La palme revient à deux jeunes Français (Simon Bouisson et Ludovic Zuili). Pendant neuf heures, on voit Ludovic marcher d’une étrange manière dans les rues de Tokyo, tandis que toutes les personnes qu’il croise marchent à l’envers. En réalité, c’est lui qui marche à l’envers et les captations sont inversées. Une exéprience esthétique qu’il faut prendre le temps de regarder (j’avoue, je ne suis pas allé au bout…), à l’heure où tout va trop vite, où tout est trop explicite ; une manière de retrouver des sensations perdues.

Projet phare : Amiina

Dans cette quête du temps long, j’ai découvert une pure merveille. Amiina est un groupe islandais composé de Edda Rún Ólafsdóttir, Hildur Ársælsdóttir, María Huld Markan Sigfusdottir, et Sólrún Sumarliðadóttir. Oui, car en Islande, les femmes ont pour nom de famille le prénom de leur père et parfois de leur mère. Ainsi, Sólrún est la fille de Sumarliða. Il n’y a pas de lignée familiale en Islande, et c’est très bien comme ça…

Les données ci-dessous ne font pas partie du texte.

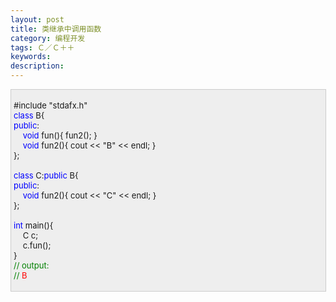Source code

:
 ```yaml
---
layout: post
title: 类继承中调用函数
category: 编程开发
tags: Ｃ／Ｃ＋＋
keywords: 
description: 
---
```


<div>

<div>

<div
style="border-bottom:#cccccc 1px solid;border-left:#cccccc 1px solid;padding-bottom:4px;background-color:#eeeeee;padding-left:4px;width:98%;padding-right:5px;font-size:13px;word-break:break-all;border-top:#cccccc 1px solid;border-right:#cccccc 1px solid;padding-top:4px;">

\#include "stdafx.h"\
 <span style="color:#0000ff;">class</span> B{\
 <span style="color:#0000ff;">public</span>:\
     <span style="color:#0000ff;">void</span> fun(){ fun2(); }\
     <span
style="color:#0000ff;">void</span> fun2(){ cout \<\< "B" \<\< endl; }\
 };\
\
 <span style="color:#0000ff;">class</span> C:<span
style="color:#0000ff;">public</span> B{\
 <span style="color:#0000ff;">public</span>:\
     <span
style="color:#0000ff;">void</span> fun2(){ cout \<\< "C" \<\< endl; }\
 };\
\
 <span style="color:#0000ff;">int</span> main(){\
     C c;\
     c.fun();\
 }\
 <span style="color:#008000;">//</span><span
style="color:#008000;"> output:\
 </span><span style="color:#008000;">//</span><span
style="color:red;"> B</span>

</div>

</div>

</div>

Amiina est un groupe de cordes, dans lequel on trouve régulièrement le thérémine, cet instrument très étrange, un des premiers instruments de musique électronique inventé dans les années 20 par Lev Sergueïevitch Termen. Le son est produit à partir d’un signal électrique engendré par un oscillateur hétérodyne à tubes électroniques, et cet instrument a la particularité de ne pas être touché par celui qui en joue ; seule la position des mains fait varier la fréquence des notes, créant des sons très souples, tout en rondeur.

Amiina a joué ses propres compositions écrites pour être jouées dans des phares ou des lieux exigus ; c’est ainsi que l’album The lighthouse project a vu le jour entre 2009 et 2013. Un album de toute beauté, aux sonorités simples et chaleureuses. L’intégralité de l’album est disponible sur Youtube, chapitrée. Seulement vingt-deux minutes de bonheur cristallin. Mon titre préféré ; Bíólagið…

Regarder passer les rennes

La NRK ose tout et c’est même à ça qu’on la reconnaît. Pendant plus de huit heures, on peut suivre la transhumance des rennes avec le peuple Sami. Fascinant.

Pendant plus de 11 heures, on peut également regarder la croisière d’un bateau à vapeur sur le canal du Télémark.